- **WHAT IS NEEDED**
Only one stretch of the data below is wanted: the lines from the one with "To use the dice" through the one with "###### Disclaimer", repeated exactly.
::::
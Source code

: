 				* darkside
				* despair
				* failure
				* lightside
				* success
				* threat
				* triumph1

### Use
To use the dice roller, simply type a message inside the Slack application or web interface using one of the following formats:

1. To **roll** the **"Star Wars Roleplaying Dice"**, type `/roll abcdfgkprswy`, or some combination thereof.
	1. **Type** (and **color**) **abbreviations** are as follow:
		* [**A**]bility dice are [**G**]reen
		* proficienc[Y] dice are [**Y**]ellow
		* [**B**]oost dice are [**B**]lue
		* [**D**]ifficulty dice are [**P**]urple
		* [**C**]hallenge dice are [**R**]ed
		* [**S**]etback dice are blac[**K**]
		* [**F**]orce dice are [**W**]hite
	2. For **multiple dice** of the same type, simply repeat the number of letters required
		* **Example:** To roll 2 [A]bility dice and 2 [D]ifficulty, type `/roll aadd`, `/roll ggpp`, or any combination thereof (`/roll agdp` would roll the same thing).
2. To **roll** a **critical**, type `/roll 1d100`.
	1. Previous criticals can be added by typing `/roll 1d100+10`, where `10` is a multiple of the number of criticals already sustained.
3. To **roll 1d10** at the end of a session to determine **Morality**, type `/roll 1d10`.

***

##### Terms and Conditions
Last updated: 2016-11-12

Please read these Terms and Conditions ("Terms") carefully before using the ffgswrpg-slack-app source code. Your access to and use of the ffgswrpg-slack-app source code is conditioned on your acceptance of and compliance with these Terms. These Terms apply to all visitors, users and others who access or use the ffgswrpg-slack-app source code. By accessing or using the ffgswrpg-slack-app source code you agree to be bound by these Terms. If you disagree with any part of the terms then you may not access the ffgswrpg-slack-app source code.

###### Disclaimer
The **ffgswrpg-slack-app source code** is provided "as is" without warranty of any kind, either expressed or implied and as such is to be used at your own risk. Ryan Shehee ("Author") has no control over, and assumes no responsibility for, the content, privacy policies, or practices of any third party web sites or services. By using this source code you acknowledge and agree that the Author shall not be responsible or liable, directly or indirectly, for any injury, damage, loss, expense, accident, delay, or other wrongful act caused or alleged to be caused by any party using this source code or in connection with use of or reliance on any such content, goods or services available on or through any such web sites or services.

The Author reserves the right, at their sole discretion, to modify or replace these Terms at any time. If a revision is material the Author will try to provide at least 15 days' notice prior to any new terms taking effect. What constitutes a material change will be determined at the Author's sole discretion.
::::
- **ANSWER SECTION**
To use the dice roller, simply type a message inside the Slack application or web interface using one of the following formats:

1. To **roll** the **"Star Wars Roleplaying Dice"**, type `/roll abcdfgkprswy`, or some combination thereof.
	1. **Type** (and **color**) **abbreviations** are as follow:
		* [**A**]bility dice are [**G**]reen
		* proficienc[Y] dice are [**Y**]ellow
		* [**B**]oost dice are [**B**]lue
		* [**D**]ifficulty dice are [**P**]urple
		* [**C**]hallenge dice are [**R**]ed
		* [**S**]etback dice are blac[**K**]
		* [**F**]orce dice are [**W**]hite
	2. For **multiple dice** of the same type, simply repeat the number of letters required
		* **Example:** To roll 2 [A]bility dice and 2 [D]ifficulty, type `/roll aadd`, `/roll ggpp`, or any combination thereof (`/roll agdp` would roll the same thing).
2. To **roll** a **critical**, type `/roll 1d100`.
	1. Previous criticals can be added by typing `/roll 1d100+10`, where `10` is a multiple of the number of criticals already sustained.
3. To **roll 1d10** at the end of a session to determine **Morality**, type `/roll 1d10`.

***

##### Terms and Conditions
Last updated: 2016-11-12

Please read these Terms and Conditions ("Terms") carefully before using the ffgswrpg-slack-app source code. Your access to and use of the ffgswrpg-slack-app source code is conditioned on your acceptance of and compliance with these Terms. These Terms apply to all visitors, users and others who access or use the ffgswrpg-slack-app source code. By accessing or using the ffgswrpg-slack-app source code you agree to be bound by these Terms. If you disagree with any part of the terms then you may not access the ffgswrpg-slack-app source code.

###### Disclaimer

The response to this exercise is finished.